Where's There's Life


Where There’s Life (Paramount, Sidney Lanfield) starts off much like an Eric Ambler novel: in a fictionalized Eastern European nation of Barovia, a shady terror organization called Mordea assassinates the king just before the installation of a constitutional monarchy; circumstances bring an unwitting American into the thick of the political unrest. Only this American is played by Bob Hope, and the film is a spoof of the spy film and of dramas like Hangmen Also Die.

Beyond Hope’s comedic style, which can be a historical relic and a matter of taste, the film is strongest in its pithy visual gags and fanciful compositions.

Perhaps most dated is the intense repetition of jokes barely sublimating male desire. One thing that gets overlooked in popular memory of the period is the two sides of sexuality postwar comedy; certainly the repression of overt sexual references was required by the Code and the cultural groups it represented, but alongside the wholesome reputation of Hope’s humor was a lasciviousness and knowingness about sexuality.
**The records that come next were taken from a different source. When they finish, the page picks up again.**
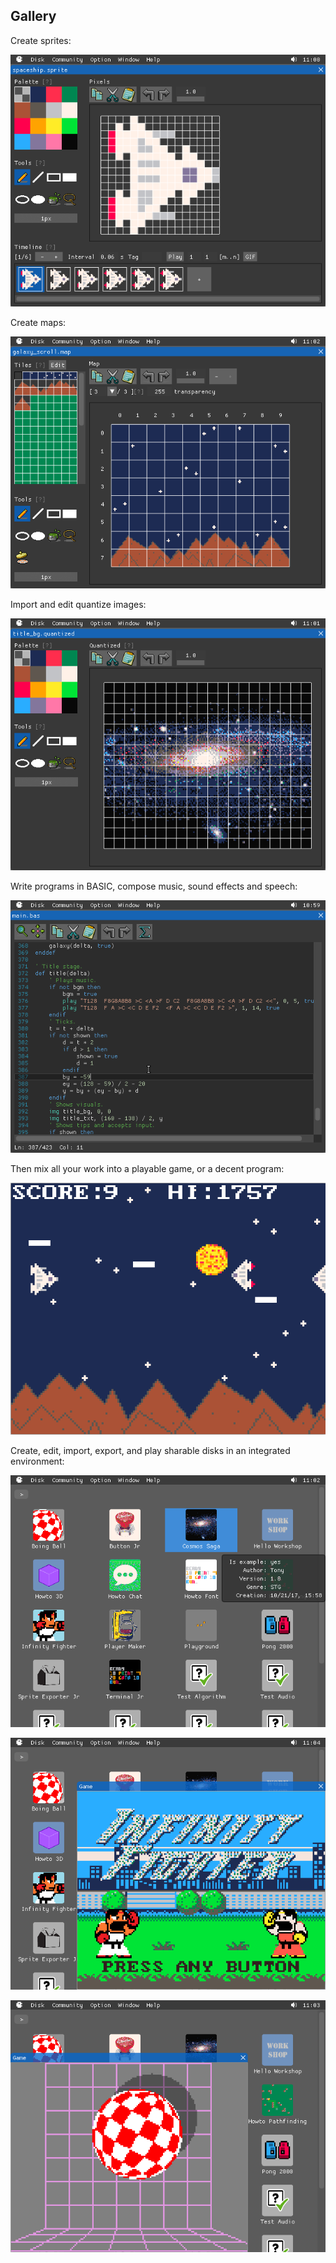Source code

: ## Gallery

Create sprites:

![](imgs/creating_sprites.png)

Create maps:

![](imgs/creating_maps.png)

Import and edit quantize images:

![](imgs/creating_images.png)

Write programs in BASIC, compose music, sound effects and speech:

![](imgs/writing_programs.png)

Then mix all your work into a playable game, or a decent program:

![](imgs/playable_now.png)

Create, edit, import, export, and play sharable disks in an integrated environment:

![](imgs/integrated.png)

![](imgs/more_disks1.png)

![](imgs/more_disks2.png)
A couple of interesting moments include a dig at the Dixiecrats (when Hope sees a cloaked Mordean holding a noose, he sighs, “Democrats!”) and a moment of direct address to the spectator (“You’ve done enough looking already”). I know that comedy has allowed the breakdown of the fourth wall even in the classical days. I wonder, though, when this convention first started or spread in popularity.

Oh, and not surprisingly, there’s a plug for another Paramount picture.